» **The problem**
A faithful copy of each entry below is expected, with the images removed.
----------------------------------------
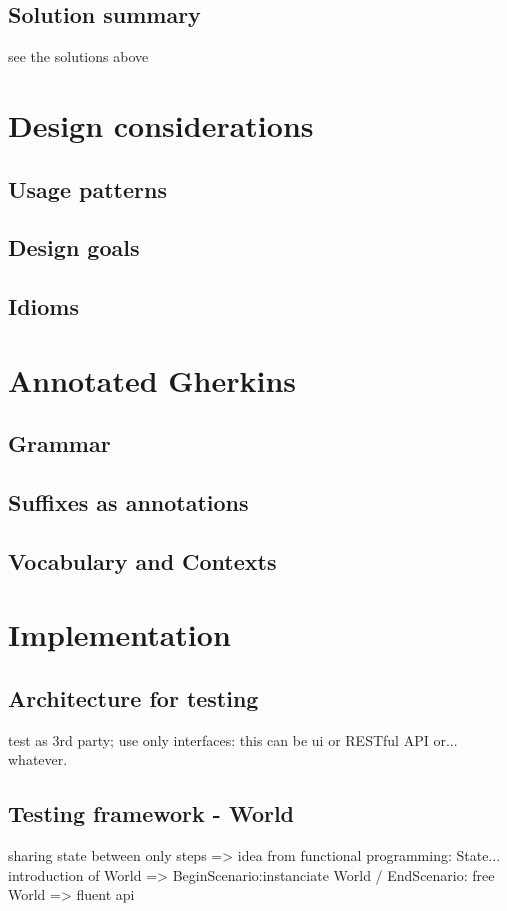 \documentclass[conference]{IEEEtran}
\begin{document}
\subsection{Solution summary}
see the solutions above

\section{Design considerations}
\subsection{Usage patterns}
\subsection{Design goals}
\subsection{Idioms}

\section{Annotated Gherkins}
\subsection{Grammar}
\subsection{Suffixes as annotations}
\subsection{Vocabulary and Contexts}

\section{Implementation}
\subsection{Architecture for testing}
test as 3rd party; use only interfaces: this can be ui or RESTful API or... whatever.
\subsection{Testing framework - World}
sharing state between only steps => idea from functional programming: State... introduction of World => BeginScenario:instanciate World / EndScenario: free World => fluent api
\end{document}
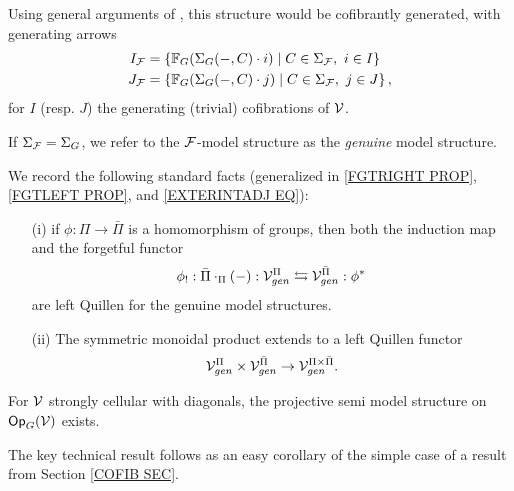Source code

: \documentclass[a4paper,10pt]{article}%
\begin{document}
Using general arguments of \cite{SS00}, this structure would be cofibrantly generated, with generating arrows 
\begin{align*} 
  I_{\mathcal F} &= \left\{ \mathbb F_G(\Sigma_G(-,C) \cdot i) \;|\; C \in \Sigma_{\mathcal F},\ i\in I\right\}\\ 
  J_{\mathcal F} &= \left\{ \mathbb F_G(\Sigma_G(-,C) \cdot j) \;|\; C \in \Sigma_{\mathcal F},\ j\in J\right\}, 
\end{align*} 
for $I$ (resp. $J$) the generating (trivial) cofibrations of $\mathcal V$. 

\begin{notation} 
  If $\Sigma_{\mathcal F} = \Sigma_G$, we refer to the $\mathcal F$-model structure as the \textit{genuine} model structure. 
\end{notation} 

\begin{remark}
        \label{GENUINE_FGTRIGHT_REMARK} 
  We record the following standard facts (generalized in \ref{FGTRIGHT PROP}, \ref{FGTLEFT PROP}, and \ref{EXTERINTADJ EQ}):
  \begin{itemize}
  \item [(i)] if $\phi: \Pi \to \bar \Pi$ is a homomorphism of groups, then both the induction map and the forgetful functor 
  \[ 
  \phi_!: \bar\Pi\cdot_\Pi(-): \mathcal V^\Pi_{gen} \leftrightarrows \mathcal V^{\bar \Pi}_{gen}: \phi^*
  \] 
  are left Quillen for the genuine model structures. 
  \item[(ii)] The symmetric monoidal product extends to a left Quillen functor
          \[
          \mathcal V^\Pi_{gen} \times \mathcal V^{\bar \Pi}_{gen} \to \mathcal V^{\Pi \times \bar\Pi}_{gen}.
          \]
  \end{itemize}
\end{remark} 

\begin{theorem}\label{OP_G_SEMI_MODEL_THM} 
  For $\mathcal V$ strongly cellular with diagonals, the projective semi model structure on $\mathsf{Op}_G(\mathcal V)$ exists.
\end{theorem} 

The key technical result follows as an easy corollary of the simple case of a result from Section \ref{COFIB SEC}.
\end{document}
----------------------------------------
» **Solution to this task**
 \documentclass[conference]{IEEEtran}
\begin{document}
\subsection{Solution summary}
see the solutions above

\section{Design considerations}
\subsection{Usage patterns}
\subsection{Design goals}
\subsection{Idioms}

\section{Annotated Gherkins}
\subsection{Grammar}
\subsection{Suffixes as annotations}
\subsection{Vocabulary and Contexts}

\section{Implementation}
\subsection{Architecture for testing}
test as 3rd party; use only interfaces: this can be ui or RESTful API or... whatever.
\subsection{Testing framework - World}
sharing state between only steps => idea from functional programming: State... introduction of World => BeginScenario:instanciate World / EndScenario: free World => fluent api
\end{document}
Source code

: \documentclass[a4paper,10pt]{article}%
\begin{document}
Using general arguments of \cite{SS00}, this structure would be cofibrantly generated, with generating arrows 
\begin{align*} 
  I_{\mathcal F} &= \left\{ \mathbb F_G(\Sigma_G(-,C) \cdot i) \;|\; C \in \Sigma_{\mathcal F},\ i\in I\right\}\\ 
  J_{\mathcal F} &= \left\{ \mathbb F_G(\Sigma_G(-,C) \cdot j) \;|\; C \in \Sigma_{\mathcal F},\ j\in J\right\}, 
\end{align*} 
for $I$ (resp. $J$) the generating (trivial) cofibrations of $\mathcal V$. 

\begin{notation} 
  If $\Sigma_{\mathcal F} = \Sigma_G$, we refer to the $\mathcal F$-model structure as the \textit{genuine} model structure. 
\end{notation} 

\begin{remark}
        \label{GENUINE_FGTRIGHT_REMARK} 
  We record the following standard facts (generalized in \ref{FGTRIGHT PROP}, \ref{FGTLEFT PROP}, and \ref{EXTERINTADJ EQ}):
  \begin{itemize}
  \item [(i)] if $\phi: \Pi \to \bar \Pi$ is a homomorphism of groups, then both the induction map and the forgetful functor 
  \[ 
  \phi_!: \bar\Pi\cdot_\Pi(-): \mathcal V^\Pi_{gen} \leftrightarrows \mathcal V^{\bar \Pi}_{gen}: \phi^*
  \] 
  are left Quillen for the genuine model structures. 
  \item[(ii)] The symmetric monoidal product extends to a left Quillen functor
          \[
          \mathcal V^\Pi_{gen} \times \mathcal V^{\bar \Pi}_{gen} \to \mathcal V^{\Pi \times \bar\Pi}_{gen}.
          \]
  \end{itemize}
\end{remark} 

\begin{theorem}\label{OP_G_SEMI_MODEL_THM} 
  For $\mathcal V$ strongly cellular with diagonals, the projective semi model structure on $\mathsf{Op}_G(\mathcal V)$ exists.
\end{theorem} 

The key technical result follows as an easy corollary of the simple case of a result from Section \ref{COFIB SEC}.
\end{document}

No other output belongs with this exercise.